ANSWER: I am on record as once having said that Fletcher Bowron Square should be renamed in honor of the counter jock who first came up with chili fries, which is a Los Angeles invention on par with the goat-cheese pizza, the DC-3 and the discovery of the expanding universe. There was a year or two in the ’80s when I practically blew out my liver on chili fries — specifically the crisp, lavalike chili fries then available at the La Cienega location of Tom’s Number 5, served in such a superheated condition that the flimsy plastic fork thrust into the boiling mass instantly melted into goo, which meant that you had to fish through the chili fries with your fingers. I have often theorized that the tangy flavor of vaporized PVC only added to the dish’s appeal.

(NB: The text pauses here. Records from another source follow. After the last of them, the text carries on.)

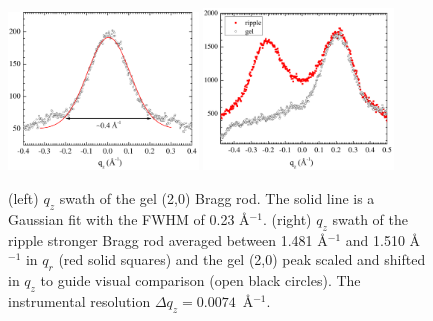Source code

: \begin{figure}[htbp]
  \centering
  \includegraphics[width=0.45\textwidth]{figures/ripple/tWAXS/twaxs_gel_qz}
  \includegraphics[width=0.45\textwidth]{figures/ripple/tWAXS/twaxs_strong_qz}
  \caption[(left) $q_z$ swath of the gel (2,0) Bragg rod]
  {(left) $q_z$ swath of the gel (2,0) Bragg rod. The solid line is
  a Gaussian fit with the FWHM of 0.23 \AA$^{-1}$. 
  (right) $q_z$ swath of the ripple stronger Bragg rod averaged between
  1.481 \AA$^{-1}$ and 1.510 \AA$^{-1}$ in $q_r$
  (red solid squares) and the gel (2,0) peak scaled and shifted in $q_z$ to guide 
  visual comparison (open black circles). 
  The instrumental resolution $\Delta q_z=0.0074$~\AA$^{-1}$.}
  \label{fig:twaxs_gel_qz}
\end{figure}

Since Tom’s closed, no other burger stand has quite measured up: not the suburban branches of Tommy’s, not Fatburger, not Tam’s, or Tim’s, or Tomy’s. The aesthetic, I believe, requires both incredible density on the part of the chili and a certain necessary crunchiness in the fries. These days, I nurture my somewhat diminished chili-fry habit at Wolfe Burger, a rather wholesome hamburger restaurant in Pasadena. Wolfe Burger hand-cuts its potatoes, fries them skin-on in pure peanut oil and buries them under a smooth, smokily intense chili that I believe owes something to the Native American heritage of the late owner Josephine Arroyo, who is still the guiding spirit of the restaurant. They are sleek, pedigreed chili fries, like a Mercedes sedan in place of the snarling GTO that is traditional, but delicious. And the beer-battered onion rings are just about the best in Southern California. 46 N. Lake Ave., Pasadena, (626) 792-7292.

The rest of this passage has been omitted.